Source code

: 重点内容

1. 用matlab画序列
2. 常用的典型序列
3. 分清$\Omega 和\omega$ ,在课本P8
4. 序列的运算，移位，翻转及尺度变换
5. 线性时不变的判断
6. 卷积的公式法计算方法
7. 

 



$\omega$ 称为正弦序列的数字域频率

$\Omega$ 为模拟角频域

▸ Activity
Write out all the records again, exactly as they appear.

▸ Exercise output
Source code

: 重点内容

1. 用matlab画序列
2. 常用的典型序列
3. 分清$\Omega 和\omega$ ,在课本P8
4. 序列的运算，移位，翻转及尺度变换
5. 线性时不变的判断
6. 卷积的公式法计算方法
7. 

 



$\omega$ 称为正弦序列的数字域频率

$\Omega$ 为模拟角频域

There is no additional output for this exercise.